Lloyds TSB today revealed the terms of its dramatic takeover of Edinburgh-based banking giant HBOS.


Lloyds TSB today revealed the terms of its dramatic takeover of Edinburgh-based banking giant HBOS.

Amid fears for up to 24,000 jobs and anxiety about historic links with Scotland, Lloyds TSB revealed:

The Bank of Scotland brand would survive.

The new bank's Scottish HQ would remain at the old Bank of Scotland building on The Mound.

The bank would still issue Scottish currency.

It would strive to preserve jobs north of the border.

The new bank's annual general meeting would be held in Scotland.

The all-share deal values HBOS shares at 232p each, much more than yesterday's closing price of 147.1p.

The giant new group will hold a third of the UK mortgage market, but competition watchdogs will not block the deal as it was backed by the government.

Following the takeover, Lloyds chief executive Eric Daniels is expected to take the helm of the enlarged group. The future of HBOS chief Andy Hornby is unclear.
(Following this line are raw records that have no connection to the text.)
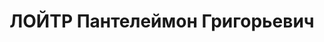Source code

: ---
title: ЛОЙТР Пантелеймон Григорьевич
description: 'Род. в 1885 г., с. Обозновки, Кировский р-н, Одесская обл.,

  Приговорен: 27 декабря 1937 г.

  Приговор: ВМН'
---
Mr Daniels confirmed there would be job cuts but said reports of 40,000 redundancies were putting the figure too high.

Lloyds chairman Sir Victor Blank, who is understood to have helped broker the deal with Gordon Brown, said: "This will be a unique opportunity to accelerate and extend our strategy and create the UK's leading financial services group."

The tie-up is expected to ceate cost-savings that would enable the firm to boost its earnings by about £1bn a year by 2011.

Under the terms, which must be agreed by investors, HBOS shareholders will receive 0.83 Lloyds shares for every HBOS share.

"This is the right transaction for HBOS and its shareholders," said HBOS chairman Dennis Stevenson.

"Against the backdrop of the very high levels of volatility our industry is experiencing, the combined group will be one of the strongest players in the UK financial services sector.

"In addition, the combined group will have excellent brands and a very powerful franchise," he added.

The government had opted to push through the Lloyds TSB-HBOS tie-up after HBOS voiced concerns that depositors and lenders had begun to withdraw their credit from the bank.

Despite the asurances there are fears thousands of Scottish jobs are in the balance.

Yesterday First Minister Alex Salmond attacked "speculators" he blamed for bringing down Scotland's oldest bank.

HBOS, Britain's biggest home-loan lender, confirmed the talks after its shares were battered for a sixth consecutive day yesterday on mounting fears about its funding position yesterday. Even that did not stop the slide, and the shares ended 19% lower at 147.1p, valuing the bank at £8bn.

HBOS has lost more than half its value in the past six days as its shares crashed from 308.5p on September 9 to an all-time low of 88p earlier yesterday.

HBOS has more than 17,000 staff in Scotland, while Lloyds TSB employs more than 7000. The combined staff of the banks across the UK would be around 140,000.

The takeover is likely to have a far bigger impact at branch office level than the Halifax merger with Bank of Scotland in 2001, when only 6000 job cuts were made.

For Lloyds the merger could cut costs, increase market shares and lift margins to offset the prospect of higher bad debts as the economy worsens, but this would depend on the terms of any deal, analysts said.

Mr Salmond said: "There's going to be a huge job of advocacy in the Scottish interest. I have spoken to senior officials in both banks today and made it clear that we will be making sure these representations are made.

"I am very angry that we can have a situation of a bank being forced into a merger by basically a short-selling bunch of spivs and speculators in the financial markets. We should not have situations where well-capitalised, properly funded financial institutions are subject to incredible speculative attack, and that drives them into decision- making which otherwise they might not have done."

Labour urged Mr Brown to use his influence to ensure Scottish jobs were protected.

Meanwhile, the US stock market took another nosedive overnight as the American banking system appeared even shakier and investors worried that the financial crisis is spinning so far out of control that even government rescues cannot stop it.

The Dow Jones industrial average, which only two days earlier had suffered its steepest drop since the days after the September 11 2001 attacks, lost another 450 points. About 389bn in investments vanished.

A day after the Federal Reserve stepped in with an emergency loan to keep American International Group, one of the world's largest insurers, from going under, Wall Street wondered which companies might be the next to falter.

A major investor in ailing Washington Mutual removed a potential obstacle to a sale of the bank, and stock in two investment banks, Morgan Stanley and Goldman Sachs, was pummelled.

It was the fourth consecutive day of extraordinary turmoil for the American financial system, beginning with news on Sunday that another venerable investment house, Lehman Brothers, would be forced to file for bankruptcy.